» WHAT THE TASK ASKS
Return the data word for word. Pictures are to be omitted.
BEGIN DATA FOR REVIEW
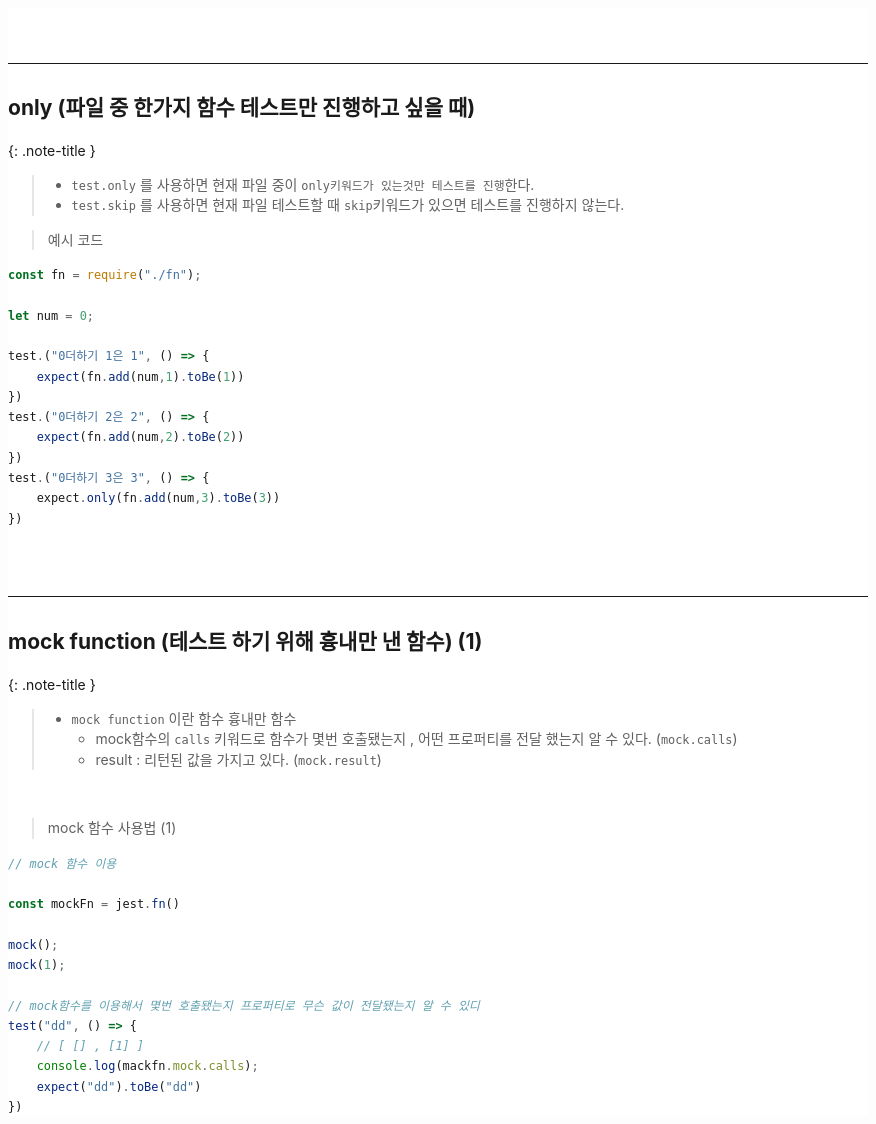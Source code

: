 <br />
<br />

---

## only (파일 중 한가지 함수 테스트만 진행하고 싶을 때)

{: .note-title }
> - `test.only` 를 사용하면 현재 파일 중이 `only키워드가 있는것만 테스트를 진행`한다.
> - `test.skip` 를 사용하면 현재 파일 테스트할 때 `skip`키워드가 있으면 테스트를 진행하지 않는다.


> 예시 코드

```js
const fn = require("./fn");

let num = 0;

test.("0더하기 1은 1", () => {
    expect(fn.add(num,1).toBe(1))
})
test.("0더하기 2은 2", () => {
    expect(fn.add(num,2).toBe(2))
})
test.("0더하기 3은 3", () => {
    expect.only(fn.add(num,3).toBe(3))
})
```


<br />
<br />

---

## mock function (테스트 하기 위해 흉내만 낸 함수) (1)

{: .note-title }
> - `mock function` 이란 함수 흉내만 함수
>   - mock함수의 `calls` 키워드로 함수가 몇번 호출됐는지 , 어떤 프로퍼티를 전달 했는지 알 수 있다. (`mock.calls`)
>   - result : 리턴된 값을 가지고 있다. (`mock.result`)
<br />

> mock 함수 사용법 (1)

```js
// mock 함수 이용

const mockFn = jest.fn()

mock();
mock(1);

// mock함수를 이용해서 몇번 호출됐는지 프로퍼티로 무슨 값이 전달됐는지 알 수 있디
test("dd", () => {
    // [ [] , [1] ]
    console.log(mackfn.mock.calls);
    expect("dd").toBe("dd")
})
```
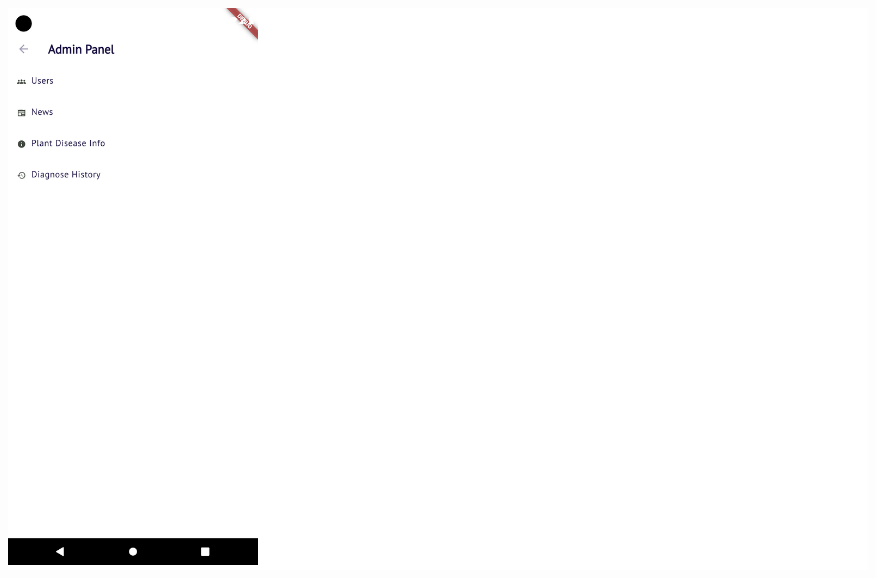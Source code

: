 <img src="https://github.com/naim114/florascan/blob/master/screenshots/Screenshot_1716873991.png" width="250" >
END DATA FOR REVIEW
» RESPONSE TO THIS EXERCISE
Source code

: <br />
<br />

---

## only (파일 중 한가지 함수 테스트만 진행하고 싶을 때)

{: .note-title }
> - `test.only` 를 사용하면 현재 파일 중이 `only키워드가 있는것만 테스트를 진행`한다.
> - `test.skip` 를 사용하면 현재 파일 테스트할 때 `skip`키워드가 있으면 테스트를 진행하지 않는다.


> 예시 코드

```js
const fn = require("./fn");

let num = 0;

test.("0더하기 1은 1", () => {
    expect(fn.add(num,1).toBe(1))
})
test.("0더하기 2은 2", () => {
    expect(fn.add(num,2).toBe(2))
})
test.("0더하기 3은 3", () => {
    expect.only(fn.add(num,3).toBe(3))
})
```


<br />
<br />

---

## mock function (테스트 하기 위해 흉내만 낸 함수) (1)

{: .note-title }
> - `mock function` 이란 함수 흉내만 함수
>   - mock함수의 `calls` 키워드로 함수가 몇번 호출됐는지 , 어떤 프로퍼티를 전달 했는지 알 수 있다. (`mock.calls`)
>   - result : 리턴된 값을 가지고 있다. (`mock.result`)
<br />

> mock 함수 사용법 (1)

```js
// mock 함수 이용

const mockFn = jest.fn()

mock();
mock(1);

// mock함수를 이용해서 몇번 호출됐는지 프로퍼티로 무슨 값이 전달됐는지 알 수 있디
test("dd", () => {
    // [ [] , [1] ]
    console.log(mackfn.mock.calls);
    expect("dd").toBe("dd")
})
```
Source code

: <img src="https://github.com/naim114/florascan/blob/master/screenshots/Screenshot_1716873991.png" width="250" >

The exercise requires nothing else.